Does UTF-8 encoding support Thai language in Endeca Search?
Hi, We have a requirement to configure Endeca search in Thai language. Does UTF-8 encoding on all the configuration files and for incoming data (Record Adapter) create issues with Thai character set? If yes, then please let us know which type of encoding will fix the issue? I am using the Endeca 6.4.0 for search configuration.
Are you having issues? My understanding is that the only encoding you can use for Thai is UTF-8, so provided you are using UTF-8 and have specified the language identifieras Thai (--lang th) you should be fine. Note the language identifier is needed to ensure 6.4.0 uses the new OLT analyzer which supports the full character set instead of the standard Endeca analyzer (which has issues with certain code points - the Thai tone/diacritic marks). Michael
Hi Michael, Thanks for providing the related information. Considering the drawbacks (unavailability of Wildcard search,Phrase search,Search characters, Diacritic folding) of using the OLT analyzer I had switched to Latin-1(Endeca) language analyzer. I did not find issues so far with UTF-8 encoding but I wanted to know whether Latin-1(Endeca) language analyzer pose any potential constraints on advanced search features. Also if UTF-8 encoding can be used along with Latin-1(Endeca) language analyzer. Please advice which analyzer approach is best suited for Thai language.
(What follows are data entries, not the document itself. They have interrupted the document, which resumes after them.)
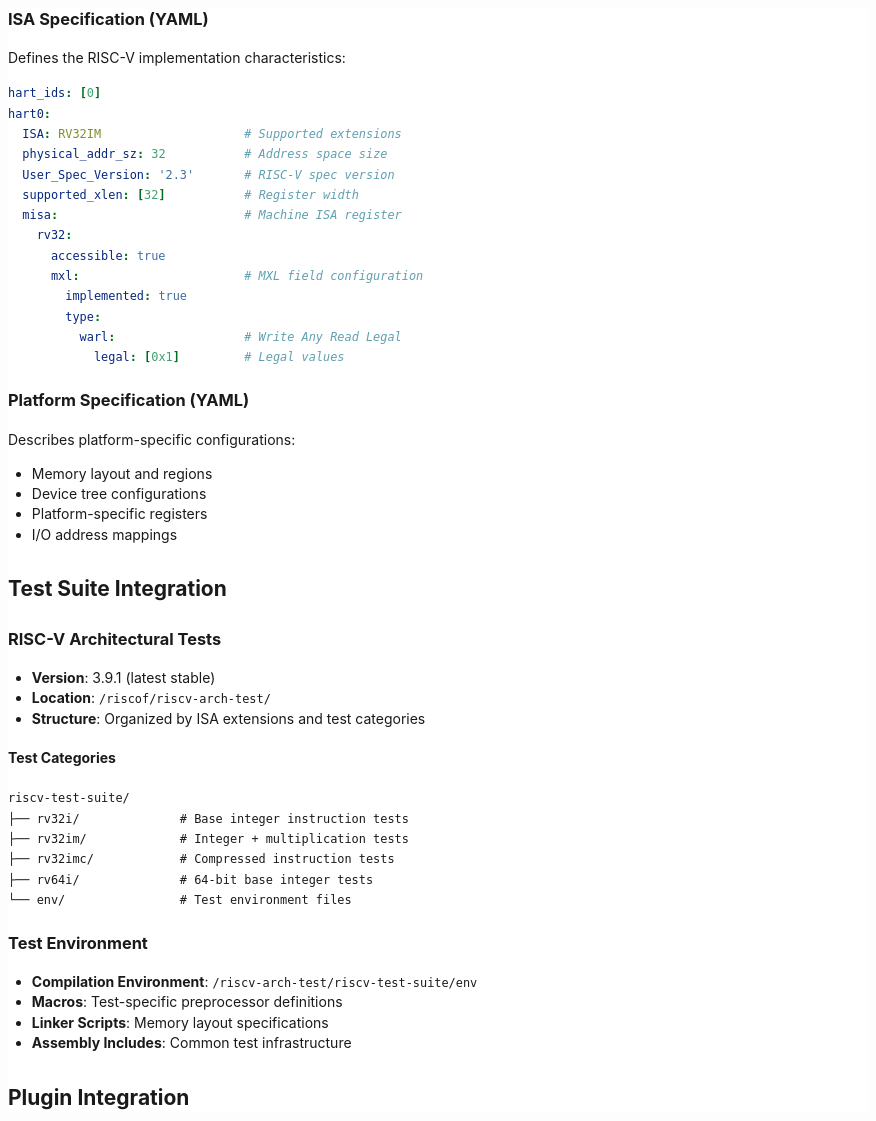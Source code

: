 ### ISA Specification (YAML)
Defines the RISC-V implementation characteristics:
```yaml
hart_ids: [0]
hart0:
  ISA: RV32IM                    # Supported extensions
  physical_addr_sz: 32           # Address space size
  User_Spec_Version: '2.3'       # RISC-V spec version
  supported_xlen: [32]           # Register width
  misa:                          # Machine ISA register
    rv32:
      accessible: true
      mxl:                       # MXL field configuration
        implemented: true
        type:
          warl:                  # Write Any Read Legal
            legal: [0x1]         # Legal values
```

### Platform Specification (YAML)
Describes platform-specific configurations:
- Memory layout and regions
- Device tree configurations
- Platform-specific registers
- I/O address mappings

## Test Suite Integration

### RISC-V Architectural Tests
- **Version**: 3.9.1 (latest stable)
- **Location**: `/riscof/riscv-arch-test/`
- **Structure**: Organized by ISA extensions and test categories

#### Test Categories
```
riscv-test-suite/
├── rv32i/              # Base integer instruction tests
├── rv32im/             # Integer + multiplication tests
├── rv32imc/            # Compressed instruction tests
├── rv64i/              # 64-bit base integer tests
└── env/                # Test environment files
```

### Test Environment
- **Compilation Environment**: `/riscv-arch-test/riscv-test-suite/env`
- **Macros**: Test-specific preprocessor definitions
- **Linker Scripts**: Memory layout specifications
- **Assembly Includes**: Common test infrastructure

## Plugin Integration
Hi You should use the OLT analyzer as the Latin-1 analyzer doesn't support all the character codes used by the Thai language. Some words do not use these unsupported character codes, but many words will (any that contain tone marks), and searches for these will not return the correct results. Also the Thai language doesn't use whitespace segmentation so multi-term searches will not work correctly. Finally for ongoing support your best bet would be to use the officially recommended analyzer for this language, which is the OLT one. In terms of the unavailability of certain features, is there any one of those features that you require? Note diacritic folding is (I believe) scheduled to be added in the next release, however this shouldn't be required in Thai to the best of my knowledge as the diacritics are integral to the language. If you need one or more of the other features then I'd recommend raising an SR as the more customers require this for OLT analyzer languages the greater the likelihood that support will be added for this. Thanks Michael
Thanks Michael. I shall use OLT and would raise SR if necessary.